Tyrrell: An ode to walking


Columnist Eileen Tyrrell encourages people to get out and go for a walk during this time of social isolation. She writes about the benefits that getting outside and walking can give you.

Eileen Tyrrell

The past 11 days I have tried futilely to wake up before 11 a.m. No success. What’s the point? I have nowhere to be. Time has become meaningless. With Illinois under a ‘Shelter in Place’ order, there is nowhere I can go besides the occasional run to get groceries or gas. It almost feels illegal to step outside my house — but stepping outside my house and walking around for a bit is actually probably the best thing I can do in this period of social isolation.

Like most students at Iowa State, I’m used to getting in a couple miles each day walking to and from my classes. Now that all of my classes take place on my couch (or my bed, or the basement couch, or… you get the picture) I actually find myself missing that daily blast of subzero windchill or the 20 minute walk to my 8 a.m. in complete darkness. Luckily, the Midwest is having a bit of a mild spring, and all it takes is throwing on a light jacket and shoes to break up my busy day of lounging about with a brisk walk. 

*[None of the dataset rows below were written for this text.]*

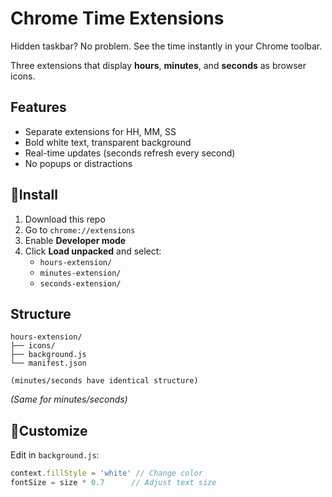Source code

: # Chrome Time Extensions

Hidden taskbar? No problem. See the time instantly in your Chrome toolbar.

Three extensions that display **hours**, **minutes**, and **seconds** as browser icons.


## Features
- Separate extensions for HH, MM, SS
- Bold white text, transparent background
- Real-time updates (seconds refresh every second)
- No popups or distractions

## 🚀Install
1. Download this repo
2. Go to `chrome://extensions`
3. Enable **Developer mode**
4. Click **Load unpacked** and select:
   - `hours-extension/`
   - `minutes-extension/`
   - `seconds-extension/`

## Structure

```plaintext
hours-extension/
├── icons/
├── background.js
└── manifest.json

(minutes/seconds have identical structure)
```

*(Same for minutes/seconds)*

## 🎨Customize
Edit in `background.js`:
```js
context.fillStyle = 'white' // Change color
fontSize = size * 0.7      // Adjust text size
```
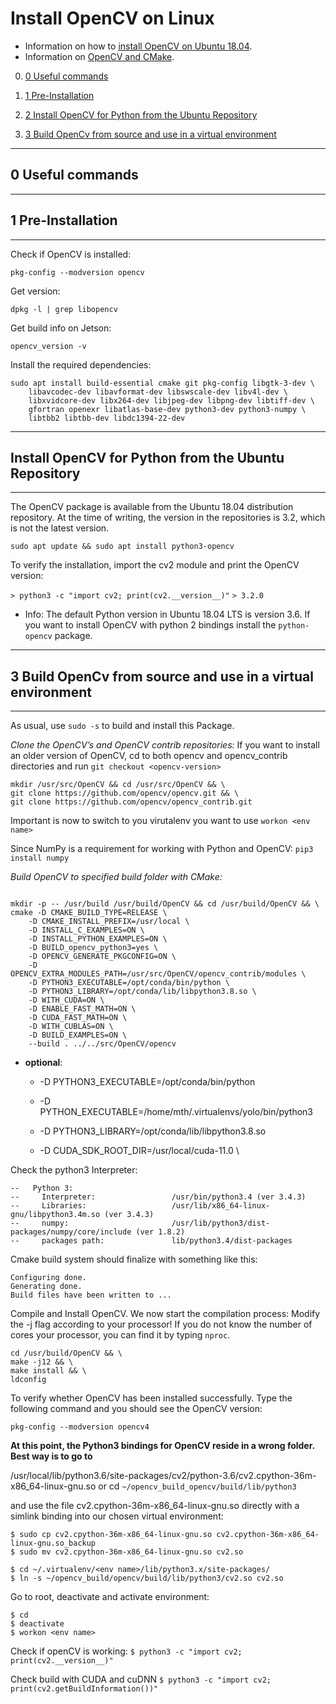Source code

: # Install OpenCV on Linux
- Information on how to [install OpenCV on Ubuntu 18.04](https://www.pyimagesearch.com/2018/05/28/ubuntu-18-04-how-to-install-opencv/).
- Information on [OpenCV and CMake](https://docs.opencv.org/4.5.1/db/df5/tutorial_linux_gcc_cmake.html).

0.  [0 Useful commands](0-Useful-commands)

1.  [1 Pre-Installation](1-Pre-Installation)
2.  [2 Install OpenCV for Python from the Ubuntu Repository](2-Install-OpenCV-for-Python-from-the-Ubuntu-Repository)
3.  [3 Build OpenCv from source and use in a virtual environment](3-Build-OpenCv-from-source-and-use-in-a-virtual-environment)


*** 

## 0 Useful commands

*** 
## 1 Pre-Installation
*** 
Check if OpenCV is installed:
```
pkg-config --modversion opencv
```

Get version:
```
dpkg -l | grep libopencv
```

Get build info on Jetson:
```
opencv_version -v
```

Install the required dependencies:
```
sudo apt install build-essential cmake git pkg-config libgtk-3-dev \
    libavcodec-dev libavformat-dev libswscale-dev libv4l-dev \
    libxvidcore-dev libx264-dev libjpeg-dev libpng-dev libtiff-dev \
    gfortran openexr libatlas-base-dev python3-dev python3-numpy \
    libtbb2 libtbb-dev libdc1394-22-dev
```

*** 
## Install OpenCV for Python from the Ubuntu Repository
*** 
The OpenCV package is available from the Ubuntu 18.04 distribution repository. At the time of writing, the version in the repositories is 3.2, which is not the latest version.

`sudo apt update && sudo apt install python3-opencv`

To verify the installation, import the cv2 module and print the OpenCV version:

`> python3 -c "import cv2; print(cv2.__version__)"`
`> 3.2.0`

- Info: The default Python version in Ubuntu 18.04 LTS is version 3.6. If you want to install OpenCV with python 2 bindings install the `python-opencv` package.

***
## 3 Build OpenCv from source and use in a virtual environment
*** 
As usual, use `sudo -s` to build and install this Package. 

*Clone the OpenCV’s and OpenCV contrib repositories:*
If you want to install an older version of OpenCV, 
cd to both opencv and opencv_contrib directories and run `git checkout <opencv-version>`

```
mkdir /usr/src/OpenCV && cd /usr/src/OpenCV && \
git clone https://github.com/opencv/opencv.git && \
git clone https://github.com/opencv/opencv_contrib.git
```

Important is now to switch to you virutalenv you want to use
`workon <env name>`

Since NumPy is a requirement for working with Python and OpenCV: 
`pip3 install numpy`

*Build OpenCV to specified build folder with CMake:*

```

mkdir -p -- /usr/build /usr/build/OpenCV && cd /usr/build/OpenCV && \
cmake -D CMAKE_BUILD_TYPE=RELEASE \
    -D CMAKE_INSTALL_PREFIX=/usr/local \
    -D INSTALL_C_EXAMPLES=ON \
    -D INSTALL_PYTHON_EXAMPLES=ON \
    -D BUILD_opencv_python3=yes \
    -D OPENCV_GENERATE_PKGCONFIG=ON \
    -D OPENCV_EXTRA_MODULES_PATH=/usr/src/OpenCV/opencv_contrib/modules \
    -D PYTHON3_EXECUTABLE=/opt/conda/bin/python \
    -D PYTHON3_LIBRARY=/opt/conda/lib/libpython3.8.so \
    -D WITH_CUDA=ON \
    -D ENABLE_FAST_MATH=ON \
    -D CUDA_FAST_MATH=ON \
    -D WITH_CUBLAS=ON \
    -D BUILD_EXAMPLES=ON \
    --build . ../../src/OpenCV/opencv
```
- **optional**:
    - -D PYTHON3_EXECUTABLE=/opt/conda/bin/python 
    - -D PYTHON_EXECUTABLE=/home/mth/.virtualenvs/yolo/bin/python3
    - -D PYTHON3_LIBRARY=/opt/conda/lib/libpython3.8.so

    - -D CUDA_SDK_ROOT_DIR=/usr/local/cuda-11.0 \

Check the python3 Interpreter: 

```
--   Python 3:
--     Interpreter:                 /usr/bin/python3.4 (ver 3.4.3)
--     Libraries:                   /usr/lib/x86_64-linux-gnu/libpython3.4m.so (ver 3.4.3)
--     numpy:                       /usr/lib/python3/dist-packages/numpy/core/include (ver 1.8.2)
--     packages path:               lib/python3.4/dist-packages
```


Cmake build system should finalize with something like this: 
```
Configuring done.
Generating done.
Build files have been written to ...
```

Compile and Install OpenCV.
We now start the compilation process: Modify the -j flag according to your processor!
If you do not know the number of cores your processor, you can find it by typing `nproc`.
```
cd /usr/build/OpenCV && \
make -j12 && \
make install && \
ldconfig
```

To verify whether OpenCV has been installed successfully. 
Type the following command and you should see the OpenCV version:
```
pkg-config --modversion opencv4
```

**At this point, the Python3 bindings for OpenCV reside in a wrong folder. Best way is to go to**

/usr/local/lib/python3.6/site-packages/cv2/python-3.6/cv2.cpython-36m-x86_64-linux-gnu.so
or cd `~/opencv_build_opencv/build/lib/python3`

and use the file cv2.cpython-36m-x86_64-linux-gnu.so directly with a simlink binding into our chosen virtual environment: 
```
$ sudo cp cv2.cpython-36m-x86_64-linux-gnu.so cv2.cpython-36m-x86_64-linux-gnu.so_backup
$ sudo mv cv2.cpython-36m-x86_64-linux-gnu.so cv2.so

$ cd ~/.virtualenv/<env name>/lib/python3.x/site-packages/
$ ln -s ~/opencv_build/opencv/build/lib/python3/cv2.so cv2.so
```
Go to root, deactivate and activate environment: 
```
$ cd
$ deactivate
$ workon <env name>
```

Check if openCV is working:
`$ python3 -c "import cv2; print(cv2.__version__)"`

Check build with CUDA and cuDNN
`$ python3 -c "import cv2; print(cv2.getBuildInformation())"`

I would highly recommend my fellow students to do the same. According to Dr. Thomas Frieden, the former director of the Centers for Disease Control and Prevention, walking is “the closest thing we have to a wonder drug.” There are many benefits to walking daily, both obvious and surprising. For example, researchers at the University of Exeter have found that even a 15 minute daily walk can prevent cravings for sugary foods and help curb your sweet tooth. Research has also linked a daily walk to reduction in joint pain, counteracting weight-promoting genes, and boosting immune function — all benefits that may be especially important during quarantine. 

And besides the myriad physical benefits that walking provides, it also can immensely boost mental health when the rest of your day is consumed by apocalyptic news reports, social isolation and purposelessness. A walk can provide some structure to your day, improve your sleep quality, self-perception and self-esteem and reduce stress. It can even reduce your risk of becoming depressed by up to 30 percent.

Best of all, walking can even be a social activity (if you keep an appropriate distance from the person you’re walking with). Meeting up with a neighbor or friend to go for a stroll, six feet apart, is the perfect way to spice up your monotonous day, catch up on all of the exciting things you have been doing at home in your PJs and get exercise while doing it. 

I would encourage all of my fellow Cyclones who are stuck at home to go for a walk today. All the incredible benefits aside, let’s be honest — what else do you have to do?